Exercise prompt: When you return the entries, keep every word and mark exactly as it is.

Saved data entries
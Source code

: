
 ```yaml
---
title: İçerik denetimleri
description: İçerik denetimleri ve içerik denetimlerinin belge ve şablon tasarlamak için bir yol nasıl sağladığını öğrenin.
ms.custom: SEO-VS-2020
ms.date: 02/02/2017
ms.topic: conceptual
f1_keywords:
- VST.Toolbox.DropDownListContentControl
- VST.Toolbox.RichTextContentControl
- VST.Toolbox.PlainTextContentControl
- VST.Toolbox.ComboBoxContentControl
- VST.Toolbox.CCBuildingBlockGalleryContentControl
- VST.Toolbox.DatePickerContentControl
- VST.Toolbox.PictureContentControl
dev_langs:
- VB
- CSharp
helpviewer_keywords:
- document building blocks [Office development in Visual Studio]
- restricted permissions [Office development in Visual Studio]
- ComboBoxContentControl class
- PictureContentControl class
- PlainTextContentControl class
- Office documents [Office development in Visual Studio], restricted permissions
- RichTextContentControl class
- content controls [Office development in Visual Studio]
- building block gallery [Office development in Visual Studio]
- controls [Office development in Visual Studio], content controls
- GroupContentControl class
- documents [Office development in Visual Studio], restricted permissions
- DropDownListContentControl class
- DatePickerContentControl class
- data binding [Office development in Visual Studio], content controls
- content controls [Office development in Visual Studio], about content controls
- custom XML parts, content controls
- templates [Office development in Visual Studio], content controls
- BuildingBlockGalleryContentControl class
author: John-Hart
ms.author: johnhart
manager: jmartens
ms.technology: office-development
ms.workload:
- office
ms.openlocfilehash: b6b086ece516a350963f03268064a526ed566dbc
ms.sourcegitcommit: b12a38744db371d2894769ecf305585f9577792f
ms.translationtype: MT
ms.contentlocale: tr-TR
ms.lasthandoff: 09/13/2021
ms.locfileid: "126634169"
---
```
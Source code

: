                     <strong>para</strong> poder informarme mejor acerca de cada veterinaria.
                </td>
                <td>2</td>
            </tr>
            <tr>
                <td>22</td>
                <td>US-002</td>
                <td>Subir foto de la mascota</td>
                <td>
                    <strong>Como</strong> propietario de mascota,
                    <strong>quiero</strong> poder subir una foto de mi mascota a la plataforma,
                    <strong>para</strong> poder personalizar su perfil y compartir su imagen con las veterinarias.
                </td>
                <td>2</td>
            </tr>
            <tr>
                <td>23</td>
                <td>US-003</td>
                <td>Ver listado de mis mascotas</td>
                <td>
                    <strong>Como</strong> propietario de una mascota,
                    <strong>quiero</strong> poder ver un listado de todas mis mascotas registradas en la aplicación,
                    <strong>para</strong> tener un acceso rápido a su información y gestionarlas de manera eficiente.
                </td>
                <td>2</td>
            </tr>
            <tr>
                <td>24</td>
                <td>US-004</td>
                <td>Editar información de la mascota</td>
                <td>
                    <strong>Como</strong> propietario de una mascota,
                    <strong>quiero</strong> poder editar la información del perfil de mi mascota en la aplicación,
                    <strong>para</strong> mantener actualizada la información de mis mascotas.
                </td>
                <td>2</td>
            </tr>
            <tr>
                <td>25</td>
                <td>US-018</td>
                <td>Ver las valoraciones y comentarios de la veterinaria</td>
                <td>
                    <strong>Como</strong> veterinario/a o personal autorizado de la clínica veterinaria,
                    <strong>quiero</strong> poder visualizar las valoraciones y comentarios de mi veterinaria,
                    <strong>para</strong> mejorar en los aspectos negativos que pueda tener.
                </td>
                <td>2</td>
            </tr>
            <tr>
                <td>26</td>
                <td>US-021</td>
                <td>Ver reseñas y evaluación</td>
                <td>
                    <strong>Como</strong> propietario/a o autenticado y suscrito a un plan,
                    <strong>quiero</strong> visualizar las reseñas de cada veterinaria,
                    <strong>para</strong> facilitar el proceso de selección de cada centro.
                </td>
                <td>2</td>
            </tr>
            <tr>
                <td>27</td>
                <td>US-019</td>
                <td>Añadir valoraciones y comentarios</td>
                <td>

Response area:
Source code

:
 ```yaml
---
title: İçerik denetimleri
description: İçerik denetimleri ve içerik denetimlerinin belge ve şablon tasarlamak için bir yol nasıl sağladığını öğrenin.
ms.custom: SEO-VS-2020
ms.date: 02/02/2017
ms.topic: conceptual
f1_keywords:
- VST.Toolbox.DropDownListContentControl
- VST.Toolbox.RichTextContentControl
- VST.Toolbox.PlainTextContentControl
- VST.Toolbox.ComboBoxContentControl
- VST.Toolbox.CCBuildingBlockGalleryContentControl
- VST.Toolbox.DatePickerContentControl
- VST.Toolbox.PictureContentControl
dev_langs:
- VB
- CSharp
helpviewer_keywords:
- document building blocks [Office development in Visual Studio]
- restricted permissions [Office development in Visual Studio]
- ComboBoxContentControl class
- PictureContentControl class
- PlainTextContentControl class
- Office documents [Office development in Visual Studio], restricted permissions
- RichTextContentControl class
- content controls [Office development in Visual Studio]
- building block gallery [Office development in Visual Studio]
- controls [Office development in Visual Studio], content controls
- GroupContentControl class
- documents [Office development in Visual Studio], restricted permissions
- DropDownListContentControl class
- DatePickerContentControl class
- data binding [Office development in Visual Studio], content controls
- content controls [Office development in Visual Studio], about content controls
- custom XML parts, content controls
- templates [Office development in Visual Studio], content controls
- BuildingBlockGalleryContentControl class
author: John-Hart
ms.author: johnhart
manager: jmartens
ms.technology: office-development
ms.workload:
- office
ms.openlocfilehash: b6b086ece516a350963f03268064a526ed566dbc
ms.sourcegitcommit: b12a38744db371d2894769ecf305585f9577792f
ms.translationtype: MT
ms.contentlocale: tr-TR
ms.lasthandoff: 09/13/2021
ms.locfileid: "126634169"
---
```
Source code

:                     <strong>para</strong> poder informarme mejor acerca de cada veterinaria.
                </td>
                <td>2</td>
            </tr>
            <tr>
                <td>22</td>
                <td>US-002</td>
                <td>Subir foto de la mascota</td>
                <td>
                    <strong>Como</strong> propietario de mascota,
                    <strong>quiero</strong> poder subir una foto de mi mascota a la plataforma,
                    <strong>para</strong> poder personalizar su perfil y compartir su imagen con las veterinarias.
                </td>
                <td>2</td>
            </tr>
            <tr>
                <td>23</td>
                <td>US-003</td>
                <td>Ver listado de mis mascotas</td>
                <td>
                    <strong>Como</strong> propietario de una mascota,
                    <strong>quiero</strong> poder ver un listado de todas mis mascotas registradas en la aplicación,
                    <strong>para</strong> tener un acceso rápido a su información y gestionarlas de manera eficiente.
                </td>
                <td>2</td>
            </tr>
            <tr>
                <td>24</td>
                <td>US-004</td>
                <td>Editar información de la mascota</td>
                <td>
                    <strong>Como</strong> propietario de una mascota,
                    <strong>quiero</strong> poder editar la información del perfil de mi mascota en la aplicación,
                    <strong>para</strong> mantener actualizada la información de mis mascotas.
                </td>
                <td>2</td>
            </tr>
            <tr>
                <td>25</td>
                <td>US-018</td>
                <td>Ver las valoraciones y comentarios de la veterinaria</td>
                <td>
                    <strong>Como</strong> veterinario/a o personal autorizado de la clínica veterinaria,
                    <strong>quiero</strong> poder visualizar las valoraciones y comentarios de mi veterinaria,
                    <strong>para</strong> mejorar en los aspectos negativos que pueda tener.
                </td>
                <td>2</td>
            </tr>
            <tr>
                <td>26</td>
                <td>US-021</td>
                <td>Ver reseñas y evaluación</td>
                <td>
                    <strong>Como</strong> propietario/a o autenticado y suscrito a un plan,
                    <strong>quiero</strong> visualizar las reseñas de cada veterinaria,
                    <strong>para</strong> facilitar el proceso de selección de cada centro.
                </td>
                <td>2</td>
            </tr>
            <tr>
                <td>27</td>
                <td>US-019</td>
                <td>Añadir valoraciones y comentarios</td>
                <td>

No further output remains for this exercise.